> Exercise
Look through the records below and give the number of lines holding the string "textbf", nothing more.

[Dataset entries]
▬▬▬▬▬▬▬▬▬▬
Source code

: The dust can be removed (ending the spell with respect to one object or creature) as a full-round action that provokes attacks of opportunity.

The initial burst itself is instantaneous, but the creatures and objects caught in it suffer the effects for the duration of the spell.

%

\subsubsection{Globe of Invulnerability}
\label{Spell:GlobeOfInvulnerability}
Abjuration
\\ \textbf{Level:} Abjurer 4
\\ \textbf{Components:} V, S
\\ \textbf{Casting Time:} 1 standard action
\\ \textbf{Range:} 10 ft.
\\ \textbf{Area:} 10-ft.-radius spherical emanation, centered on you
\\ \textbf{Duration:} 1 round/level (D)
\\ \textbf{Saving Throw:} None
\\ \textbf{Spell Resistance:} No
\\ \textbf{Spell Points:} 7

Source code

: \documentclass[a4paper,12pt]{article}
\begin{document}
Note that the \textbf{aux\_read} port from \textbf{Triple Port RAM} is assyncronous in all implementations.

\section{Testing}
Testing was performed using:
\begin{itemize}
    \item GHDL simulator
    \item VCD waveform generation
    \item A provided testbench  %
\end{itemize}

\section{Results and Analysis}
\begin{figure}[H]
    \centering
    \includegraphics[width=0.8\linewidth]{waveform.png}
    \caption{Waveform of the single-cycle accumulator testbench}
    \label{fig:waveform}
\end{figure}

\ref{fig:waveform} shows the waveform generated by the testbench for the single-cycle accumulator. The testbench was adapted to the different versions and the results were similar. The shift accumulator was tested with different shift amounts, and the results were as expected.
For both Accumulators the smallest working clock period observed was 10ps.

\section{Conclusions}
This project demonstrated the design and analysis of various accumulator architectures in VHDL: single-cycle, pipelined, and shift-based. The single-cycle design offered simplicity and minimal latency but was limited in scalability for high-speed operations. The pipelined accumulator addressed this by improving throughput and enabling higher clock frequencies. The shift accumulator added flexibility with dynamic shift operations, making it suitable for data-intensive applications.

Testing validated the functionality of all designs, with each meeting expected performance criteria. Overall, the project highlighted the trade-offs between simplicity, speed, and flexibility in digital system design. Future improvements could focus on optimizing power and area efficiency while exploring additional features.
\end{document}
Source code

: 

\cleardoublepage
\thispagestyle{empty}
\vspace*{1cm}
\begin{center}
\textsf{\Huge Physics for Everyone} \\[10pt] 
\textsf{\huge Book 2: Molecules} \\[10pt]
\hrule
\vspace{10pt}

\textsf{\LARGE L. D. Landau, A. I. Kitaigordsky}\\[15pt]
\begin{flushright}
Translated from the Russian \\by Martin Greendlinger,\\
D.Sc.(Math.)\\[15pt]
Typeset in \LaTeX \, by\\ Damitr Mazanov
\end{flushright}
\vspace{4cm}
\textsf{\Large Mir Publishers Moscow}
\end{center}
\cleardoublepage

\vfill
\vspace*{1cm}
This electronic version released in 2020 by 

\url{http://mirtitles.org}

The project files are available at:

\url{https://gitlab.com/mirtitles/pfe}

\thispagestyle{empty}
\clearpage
▬▬▬▬▬▬▬▬▬▬
> Solved problem
10